No hastily-made floats, either,
carrying a load of candy-throwing children dressed in
red, white and blue.
Nor, for that matter, are there any groups, colorfully-clad,
walking and triking randomly behind bright banners
promoting civic pride.
No, what the spectators got instead was
the roar of colorful aircraft, Cessnas, Pipers, Navions and
with a few Fairchilds and Grumans,
a 100 or so planes, taking off and landing, or buzzing
by at high speed,
six feet above the grass-covered airstrip,
an occasional smokescreen to keep the spectators’ attention.
Out of the swirl of the dissipating smoke,
it was his turn
and before concern could replace surprise
he was airborne,
harnessed in the open cockpit of a vintage biplane,
a WW II Navy trainer,
the noise of the loud single-prop engine
silenced for the moment by the sheer beauty
of floating, light and free,
above the tranquil scene below, more trees and water
than he had expected in east Texas,
with gently rolling hills, the acreage squared off in equal sizes,
a soft, green checkerboard of small homesteads,
inviting him to visit, friendly in some way.
“Take over, Bob. The control stick is yours”

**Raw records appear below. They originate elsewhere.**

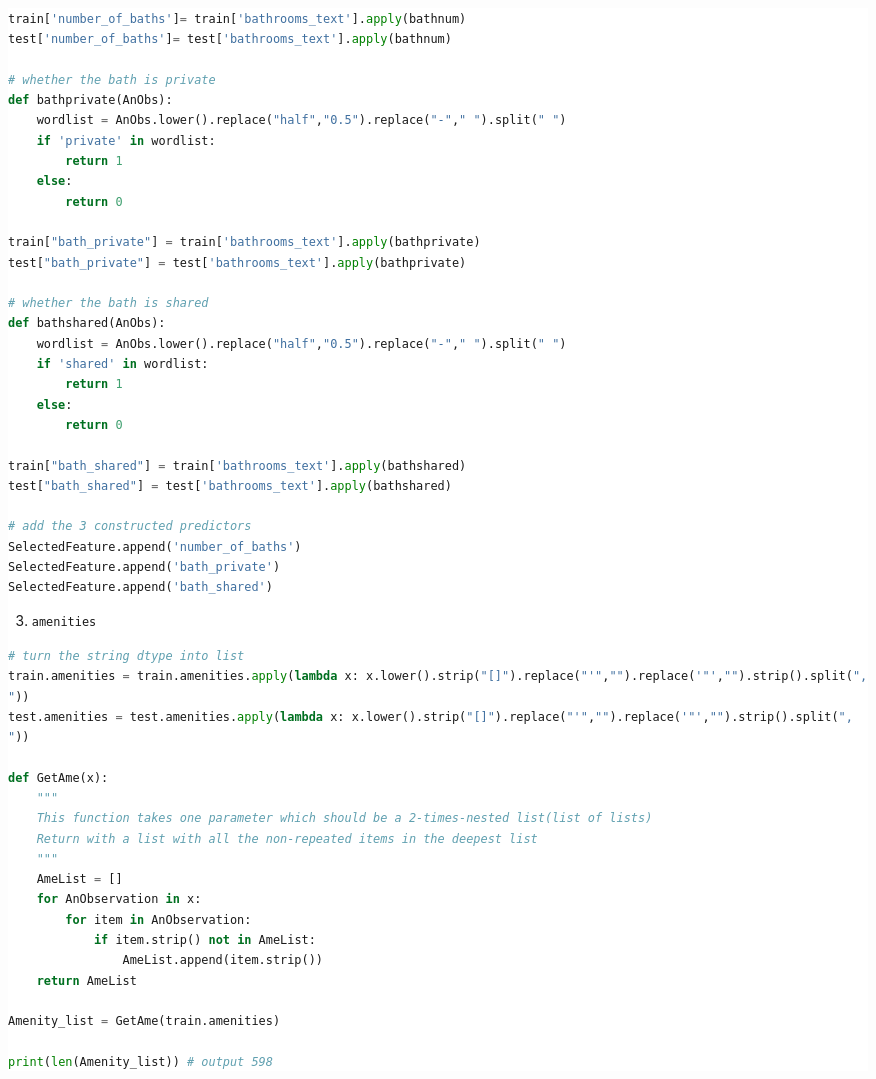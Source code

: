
 ```python
train['number_of_baths']= train['bathrooms_text'].apply(bathnum)
test['number_of_baths']= test['bathrooms_text'].apply(bathnum)

# whether the bath is private
def bathprivate(AnObs):
    wordlist = AnObs.lower().replace("half","0.5").replace("-"," ").split(" ")
    if 'private' in wordlist:
        return 1
    else:
        return 0

train["bath_private"] = train['bathrooms_text'].apply(bathprivate)
test["bath_private"] = test['bathrooms_text'].apply(bathprivate)

# whether the bath is shared 
def bathshared(AnObs):
    wordlist = AnObs.lower().replace("half","0.5").replace("-"," ").split(" ")
    if 'shared' in wordlist:
        return 1
    else:
        return 0
    
train["bath_shared"] = train['bathrooms_text'].apply(bathshared)
test["bath_shared"] = test['bathrooms_text'].apply(bathshared)

# add the 3 constructed predictors
SelectedFeature.append('number_of_baths')
SelectedFeature.append('bath_private')
SelectedFeature.append('bath_shared')
```

3. `amenities`

```python
# turn the string dtype into list
train.amenities = train.amenities.apply(lambda x: x.lower().strip("[]").replace("'","").replace('"',"").strip().split(",  "))
test.amenities = test.amenities.apply(lambda x: x.lower().strip("[]").replace("'","").replace('"',"").strip().split(",  "))

def GetAme(x):
    """
    This function takes one parameter which should be a 2-times-nested list(list of lists)
    Return with a list with all the non-repeated items in the deepest list
    """
    AmeList = []
    for AnObservation in x:
        for item in AnObservation:
            if item.strip() not in AmeList:
                AmeList.append(item.strip())
    return AmeList

Amenity_list = GetAme(train.amenities)

print(len(Amenity_list)) # output 598
```
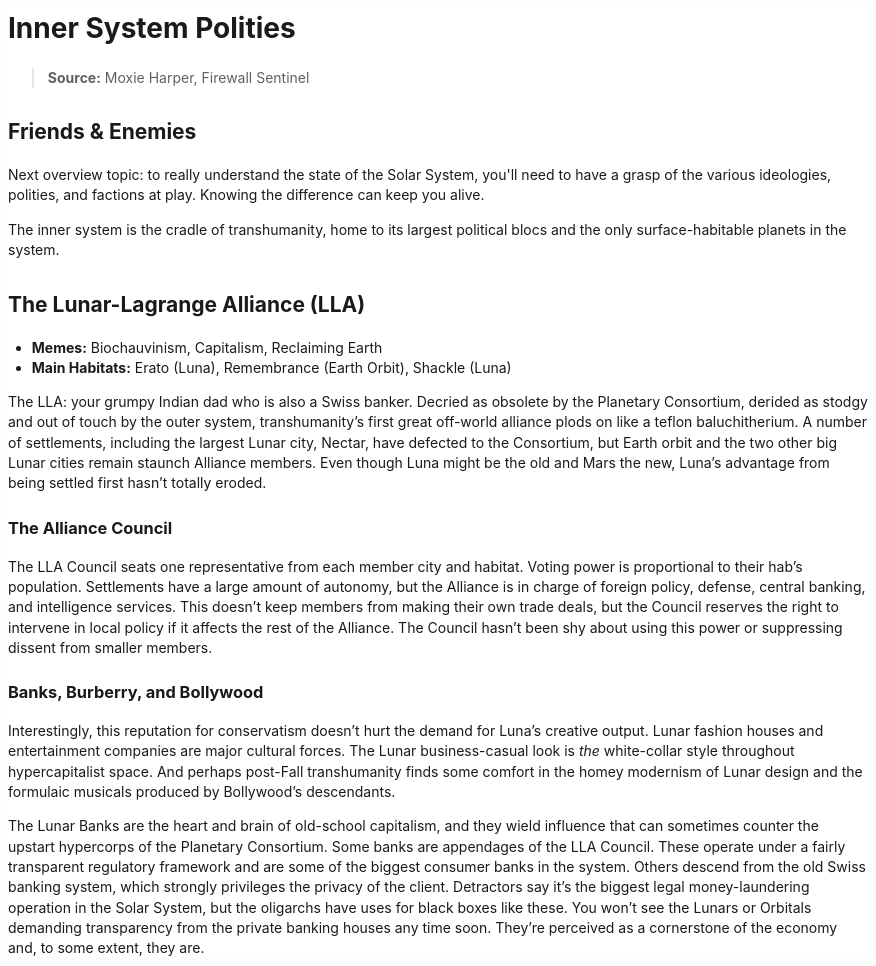 # Inner System Polities

> **Source:** Moxie Harper, Firewall Sentinel



## Friends & Enemies

Next overview topic: to really understand the state of the Solar System, you'll need to have a grasp of the various ideologies, polities, and factions at play. Knowing the difference can keep you alive.



The inner system is the cradle of transhumanity, home to its largest political blocs and the only surface-habitable planets in the system.

## The Lunar-Lagrange Alliance (LLA)



- **Memes:** Biochauvinism, Capitalism, Reclaiming Earth
- **Main Habitats:** Erato (Luna), Remembrance (Earth Orbit), Shackle (Luna)



The LLA: your grumpy Indian dad who is also a Swiss banker. Decried as obsolete by the Planetary Consortium, derided as stodgy and out of touch by the outer system, transhumanity’s first great off-world alliance plods on like a teflon baluchitherium. A number of settlements, including the largest Lunar city, Nectar, have defected to the Consortium, but Earth orbit and the two other big Lunar cities remain staunch Alliance members. Even though Luna might be the old and Mars the new, Luna’s advantage from being settled first hasn’t totally eroded.

### The Alliance Council

The LLA Council seats one representative from each member city and habitat. Voting power is proportional to their hab’s population. Settlements have a large amount of autonomy, but the Alliance is in charge of foreign policy, defense, central banking, and intelligence services. This doesn’t keep members from making their own trade deals, but the Council reserves the right to intervene in local policy if it affects the rest of the Alliance. The Council hasn’t been shy about using this power or suppressing dissent from smaller members.

### Banks, Burberry, and Bollywood

Interestingly, this reputation for conservatism doesn’t hurt the demand for Luna’s creative output. Lunar fashion houses and entertainment companies are major cultural forces. The Lunar business-casual look is _the_ white-collar style throughout hypercapitalist space. And perhaps post-Fall transhumanity finds some comfort in the homey modernism of Lunar design and the formulaic musicals produced by Bollywood’s descendants.

The Lunar Banks are the heart and brain of old-school capitalism, and they wield influence that can sometimes counter the upstart hypercorps of the Planetary Consortium. Some banks are appendages of the LLA Council. These operate under a fairly transparent regulatory framework and are some of the biggest consumer banks in the system. Others descend from the old Swiss banking system, which strongly privileges the privacy of the client. Detractors say it’s the biggest legal money-laundering operation in the Solar System, but the oligarchs have uses for black boxes like these. You won’t see the Lunars or Orbitals demanding transparency from the private banking houses any time soon. They’re perceived as a cornerstone of the economy and, to some extent, they are.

from the pilot in the cockpit behind, startled him
out of his reverie.
And there he was, raising the nose, than lowering it and
banking to the left,
soaring like the angels in his life.
Endnote: “Reklaw” is “Walker” spelled backward, the name of the little town near Flying M Ranch where the annual fly-in is held every October in the rolling lands of east Texas. Brian, Kornelia’s partner, treated us both to the three days, paying all costs including the extra day Kornelia and I had to spend in Dallas at the Embassy Suites Hotel. He paid as well for our plane rides in a vintage Navy trainer, a WW II biplane with open cockpits.